Here the job is to retype the data word for word while leaving the pictures aside.

Stored data entries
=== Begin Enclosure ===
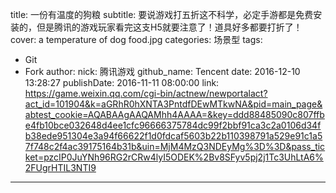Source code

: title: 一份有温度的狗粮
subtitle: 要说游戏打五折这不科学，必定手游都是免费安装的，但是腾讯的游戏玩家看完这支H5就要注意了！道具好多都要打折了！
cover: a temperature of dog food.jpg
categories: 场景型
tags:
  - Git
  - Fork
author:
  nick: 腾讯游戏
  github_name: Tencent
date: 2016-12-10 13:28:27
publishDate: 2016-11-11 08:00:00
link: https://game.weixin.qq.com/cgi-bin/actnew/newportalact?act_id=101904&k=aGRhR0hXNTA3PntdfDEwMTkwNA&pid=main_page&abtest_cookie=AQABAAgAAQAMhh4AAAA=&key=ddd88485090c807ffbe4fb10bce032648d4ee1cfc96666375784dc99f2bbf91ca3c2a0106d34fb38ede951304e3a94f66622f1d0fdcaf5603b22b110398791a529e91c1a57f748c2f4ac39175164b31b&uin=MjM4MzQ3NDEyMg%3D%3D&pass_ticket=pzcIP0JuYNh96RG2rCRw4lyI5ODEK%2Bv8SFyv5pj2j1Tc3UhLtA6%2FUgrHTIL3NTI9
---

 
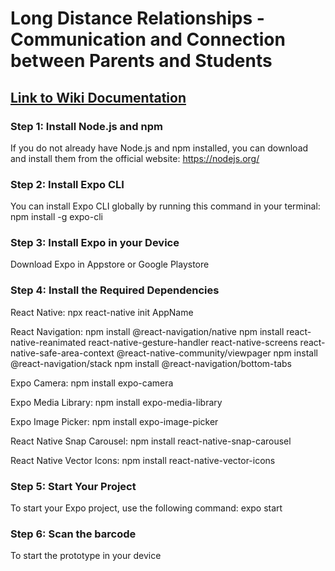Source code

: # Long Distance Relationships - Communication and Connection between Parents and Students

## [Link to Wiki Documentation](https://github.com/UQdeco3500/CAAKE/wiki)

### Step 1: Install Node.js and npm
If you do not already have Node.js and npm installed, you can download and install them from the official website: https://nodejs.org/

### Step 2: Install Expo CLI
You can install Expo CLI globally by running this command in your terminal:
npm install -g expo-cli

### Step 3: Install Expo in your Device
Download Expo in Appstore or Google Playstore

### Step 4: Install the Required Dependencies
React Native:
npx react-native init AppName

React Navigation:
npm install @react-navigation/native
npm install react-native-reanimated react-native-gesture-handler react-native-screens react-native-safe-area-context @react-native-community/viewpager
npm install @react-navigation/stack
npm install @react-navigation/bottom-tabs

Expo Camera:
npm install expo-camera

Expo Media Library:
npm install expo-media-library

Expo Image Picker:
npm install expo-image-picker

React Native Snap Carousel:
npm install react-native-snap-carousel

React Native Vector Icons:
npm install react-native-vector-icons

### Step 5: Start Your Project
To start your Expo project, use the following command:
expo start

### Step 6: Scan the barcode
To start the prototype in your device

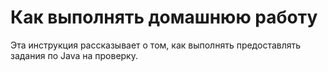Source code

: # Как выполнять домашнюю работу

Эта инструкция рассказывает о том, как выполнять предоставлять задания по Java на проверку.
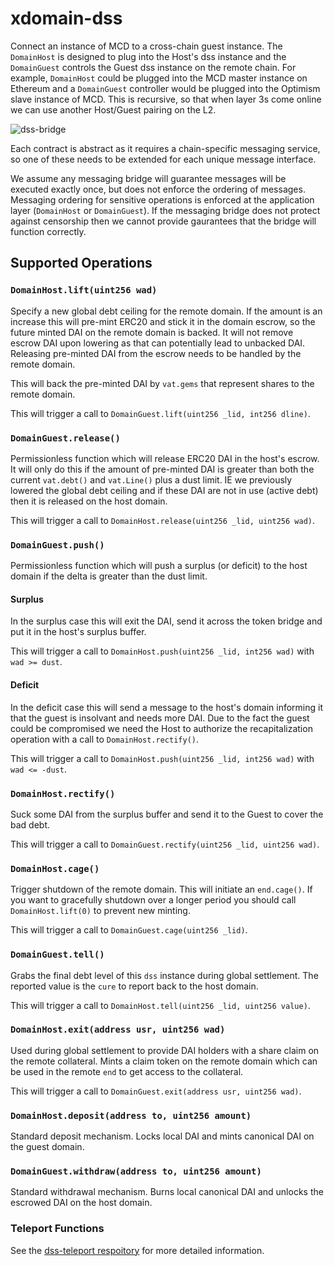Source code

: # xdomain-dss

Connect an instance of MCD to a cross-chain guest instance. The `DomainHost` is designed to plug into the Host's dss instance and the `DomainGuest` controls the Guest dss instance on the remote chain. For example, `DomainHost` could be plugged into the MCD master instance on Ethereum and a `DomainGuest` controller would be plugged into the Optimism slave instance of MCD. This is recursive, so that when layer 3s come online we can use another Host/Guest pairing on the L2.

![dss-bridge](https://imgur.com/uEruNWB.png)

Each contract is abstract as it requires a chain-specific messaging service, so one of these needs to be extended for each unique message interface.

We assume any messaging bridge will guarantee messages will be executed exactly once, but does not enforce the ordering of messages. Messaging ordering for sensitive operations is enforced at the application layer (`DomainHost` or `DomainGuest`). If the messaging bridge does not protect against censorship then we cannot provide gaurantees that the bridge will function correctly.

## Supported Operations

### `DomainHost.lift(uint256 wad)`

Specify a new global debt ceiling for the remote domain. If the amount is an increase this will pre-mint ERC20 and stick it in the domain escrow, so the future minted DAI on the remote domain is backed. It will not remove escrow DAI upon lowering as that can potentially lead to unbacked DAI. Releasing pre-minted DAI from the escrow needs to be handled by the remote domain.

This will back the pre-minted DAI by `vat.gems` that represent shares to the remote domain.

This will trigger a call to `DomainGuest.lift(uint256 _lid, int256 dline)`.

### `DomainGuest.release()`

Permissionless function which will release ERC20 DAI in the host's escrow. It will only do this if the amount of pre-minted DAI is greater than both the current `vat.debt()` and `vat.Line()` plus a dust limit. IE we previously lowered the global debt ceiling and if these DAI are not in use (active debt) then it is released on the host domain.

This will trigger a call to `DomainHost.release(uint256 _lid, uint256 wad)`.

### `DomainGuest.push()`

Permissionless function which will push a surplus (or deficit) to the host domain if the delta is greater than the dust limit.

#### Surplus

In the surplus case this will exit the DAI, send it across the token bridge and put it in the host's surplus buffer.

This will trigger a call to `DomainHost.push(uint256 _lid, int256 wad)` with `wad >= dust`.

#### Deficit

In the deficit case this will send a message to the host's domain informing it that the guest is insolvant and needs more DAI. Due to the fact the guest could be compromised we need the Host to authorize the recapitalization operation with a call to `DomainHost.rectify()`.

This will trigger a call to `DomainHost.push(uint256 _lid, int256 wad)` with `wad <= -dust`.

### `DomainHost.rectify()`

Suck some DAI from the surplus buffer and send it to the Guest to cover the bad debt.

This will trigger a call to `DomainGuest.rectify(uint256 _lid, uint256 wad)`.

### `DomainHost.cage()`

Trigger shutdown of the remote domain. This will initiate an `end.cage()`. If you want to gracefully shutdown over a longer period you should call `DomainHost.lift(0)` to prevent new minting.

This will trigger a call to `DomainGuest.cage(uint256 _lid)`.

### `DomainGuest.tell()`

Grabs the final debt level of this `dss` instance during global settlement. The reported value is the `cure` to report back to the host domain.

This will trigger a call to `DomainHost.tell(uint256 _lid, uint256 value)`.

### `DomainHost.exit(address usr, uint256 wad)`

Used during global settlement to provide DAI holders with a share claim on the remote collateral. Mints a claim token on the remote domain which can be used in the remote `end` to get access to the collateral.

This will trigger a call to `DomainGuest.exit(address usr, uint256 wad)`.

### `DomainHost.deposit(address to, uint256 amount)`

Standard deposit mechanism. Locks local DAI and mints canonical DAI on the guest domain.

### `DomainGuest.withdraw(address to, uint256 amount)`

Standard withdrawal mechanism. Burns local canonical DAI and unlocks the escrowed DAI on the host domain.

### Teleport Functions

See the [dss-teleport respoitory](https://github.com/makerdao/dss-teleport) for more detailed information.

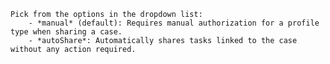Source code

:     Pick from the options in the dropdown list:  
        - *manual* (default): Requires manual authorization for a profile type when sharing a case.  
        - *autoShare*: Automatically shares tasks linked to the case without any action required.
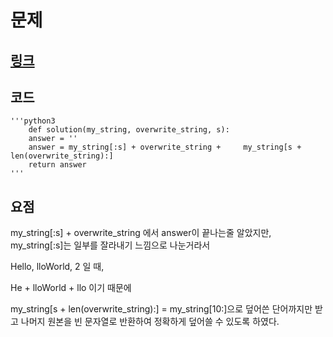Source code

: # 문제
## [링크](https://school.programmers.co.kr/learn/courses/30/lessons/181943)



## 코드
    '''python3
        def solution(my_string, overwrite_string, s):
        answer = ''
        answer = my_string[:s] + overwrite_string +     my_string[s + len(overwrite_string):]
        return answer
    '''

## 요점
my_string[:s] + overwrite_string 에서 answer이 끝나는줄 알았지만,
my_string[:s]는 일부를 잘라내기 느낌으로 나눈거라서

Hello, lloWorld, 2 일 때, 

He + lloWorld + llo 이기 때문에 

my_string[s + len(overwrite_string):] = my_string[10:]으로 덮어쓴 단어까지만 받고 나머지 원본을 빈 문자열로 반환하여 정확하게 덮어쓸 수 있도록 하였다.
=== End Enclosure ===
● **Reply to the exercise**
Source code

: title: 一份有温度的狗粮
subtitle: 要说游戏打五折这不科学，必定手游都是免费安装的，但是腾讯的游戏玩家看完这支H5就要注意了！道具好多都要打折了！
cover: a temperature of dog food.jpg
categories: 场景型
tags:
  - Git
  - Fork
author:
  nick: 腾讯游戏
  github_name: Tencent
date: 2016-12-10 13:28:27
publishDate: 2016-11-11 08:00:00
link: https://game.weixin.qq.com/cgi-bin/actnew/newportalact?act_id=101904&k=aGRhR0hXNTA3PntdfDEwMTkwNA&pid=main_page&abtest_cookie=AQABAAgAAQAMhh4AAAA=&key=ddd88485090c807ffbe4fb10bce032648d4ee1cfc96666375784dc99f2bbf91ca3c2a0106d34fb38ede951304e3a94f66622f1d0fdcaf5603b22b110398791a529e91c1a57f748c2f4ac39175164b31b&uin=MjM4MzQ3NDEyMg%3D%3D&pass_ticket=pzcIP0JuYNh96RG2rCRw4lyI5ODEK%2Bv8SFyv5pj2j1Tc3UhLtA6%2FUgrHTIL3NTI9
---

 
Source code

: # Long Distance Relationships - Communication and Connection between Parents and Students

## [Link to Wiki Documentation](https://github.com/UQdeco3500/CAAKE/wiki)

### Step 1: Install Node.js and npm
If you do not already have Node.js and npm installed, you can download and install them from the official website: https://nodejs.org/

### Step 2: Install Expo CLI
You can install Expo CLI globally by running this command in your terminal:
npm install -g expo-cli

### Step 3: Install Expo in your Device
Download Expo in Appstore or Google Playstore

### Step 4: Install the Required Dependencies
React Native:
npx react-native init AppName

React Navigation:
npm install @react-navigation/native
npm install react-native-reanimated react-native-gesture-handler react-native-screens react-native-safe-area-context @react-native-community/viewpager
npm install @react-navigation/stack
npm install @react-navigation/bottom-tabs

Expo Camera:
npm install expo-camera

Expo Media Library:
npm install expo-media-library

Expo Image Picker:
npm install expo-image-picker

React Native Snap Carousel:
npm install react-native-snap-carousel

React Native Vector Icons:
npm install react-native-vector-icons

### Step 5: Start Your Project
To start your Expo project, use the following command:
expo start

### Step 6: Scan the barcode
To start the prototype in your device

Source code

: # Как выполнять домашнюю работу

Эта инструкция рассказывает о том, как выполнять предоставлять задания по Java на проверку.
Source code

: # xdomain-dss

Connect an instance of MCD to a cross-chain guest instance. The `DomainHost` is designed to plug into the Host's dss instance and the `DomainGuest` controls the Guest dss instance on the remote chain. For example, `DomainHost` could be plugged into the MCD master instance on Ethereum and a `DomainGuest` controller would be plugged into the Optimism slave instance of MCD. This is recursive, so that when layer 3s come online we can use another Host/Guest pairing on the L2.

![dss-bridge](https://imgur.com/uEruNWB.png)

Each contract is abstract as it requires a chain-specific messaging service, so one of these needs to be extended for each unique message interface.

We assume any messaging bridge will guarantee messages will be executed exactly once, but does not enforce the ordering of messages. Messaging ordering for sensitive operations is enforced at the application layer (`DomainHost` or `DomainGuest`). If the messaging bridge does not protect against censorship then we cannot provide gaurantees that the bridge will function correctly.

## Supported Operations

### `DomainHost.lift(uint256 wad)`

Specify a new global debt ceiling for the remote domain. If the amount is an increase this will pre-mint ERC20 and stick it in the domain escrow, so the future minted DAI on the remote domain is backed. It will not remove escrow DAI upon lowering as that can potentially lead to unbacked DAI. Releasing pre-minted DAI from the escrow needs to be handled by the remote domain.

This will back the pre-minted DAI by `vat.gems` that represent shares to the remote domain.

This will trigger a call to `DomainGuest.lift(uint256 _lid, int256 dline)`.

### `DomainGuest.release()`

Permissionless function which will release ERC20 DAI in the host's escrow. It will only do this if the amount of pre-minted DAI is greater than both the current `vat.debt()` and `vat.Line()` plus a dust limit. IE we previously lowered the global debt ceiling and if these DAI are not in use (active debt) then it is released on the host domain.

This will trigger a call to `DomainHost.release(uint256 _lid, uint256 wad)`.

### `DomainGuest.push()`

Permissionless function which will push a surplus (or deficit) to the host domain if the delta is greater than the dust limit.

#### Surplus

In the surplus case this will exit the DAI, send it across the token bridge and put it in the host's surplus buffer.

This will trigger a call to `DomainHost.push(uint256 _lid, int256 wad)` with `wad >= dust`.

#### Deficit

In the deficit case this will send a message to the host's domain informing it that the guest is insolvant and needs more DAI. Due to the fact the guest could be compromised we need the Host to authorize the recapitalization operation with a call to `DomainHost.rectify()`.

This will trigger a call to `DomainHost.push(uint256 _lid, int256 wad)` with `wad <= -dust`.

### `DomainHost.rectify()`

Suck some DAI from the surplus buffer and send it to the Guest to cover the bad debt.

This will trigger a call to `DomainGuest.rectify(uint256 _lid, uint256 wad)`.

### `DomainHost.cage()`

Trigger shutdown of the remote domain. This will initiate an `end.cage()`. If you want to gracefully shutdown over a longer period you should call `DomainHost.lift(0)` to prevent new minting.

This will trigger a call to `DomainGuest.cage(uint256 _lid)`.

### `DomainGuest.tell()`

Grabs the final debt level of this `dss` instance during global settlement. The reported value is the `cure` to report back to the host domain.

This will trigger a call to `DomainHost.tell(uint256 _lid, uint256 value)`.

### `DomainHost.exit(address usr, uint256 wad)`

Used during global settlement to provide DAI holders with a share claim on the remote collateral. Mints a claim token on the remote domain which can be used in the remote `end` to get access to the collateral.

This will trigger a call to `DomainGuest.exit(address usr, uint256 wad)`.

### `DomainHost.deposit(address to, uint256 amount)`

Standard deposit mechanism. Locks local DAI and mints canonical DAI on the guest domain.

### `DomainGuest.withdraw(address to, uint256 amount)`

Standard withdrawal mechanism. Burns local canonical DAI and unlocks the escrowed DAI on the host domain.

### Teleport Functions

See the [dss-teleport respoitory](https://github.com/makerdao/dss-teleport) for more detailed information.

Source code

:     Pick from the options in the dropdown list:  
        - *manual* (default): Requires manual authorization for a profile type when sharing a case.  
        - *autoShare*: Automatically shares tasks linked to the case without any action required.
Source code

: # 문제
## [링크](https://school.programmers.co.kr/learn/courses/30/lessons/181943)



## 코드
    '''python3
        def solution(my_string, overwrite_string, s):
        answer = ''
        answer = my_string[:s] + overwrite_string +     my_string[s + len(overwrite_string):]
        return answer
    '''

## 요점
my_string[:s] + overwrite_string 에서 answer이 끝나는줄 알았지만,
my_string[:s]는 일부를 잘라내기 느낌으로 나눈거라서

Hello, lloWorld, 2 일 때, 

He + lloWorld + llo 이기 때문에 

my_string[s + len(overwrite_string):] = my_string[10:]으로 덮어쓴 단어까지만 받고 나머지 원본을 빈 문자열로 반환하여 정확하게 덮어쓸 수 있도록 하였다.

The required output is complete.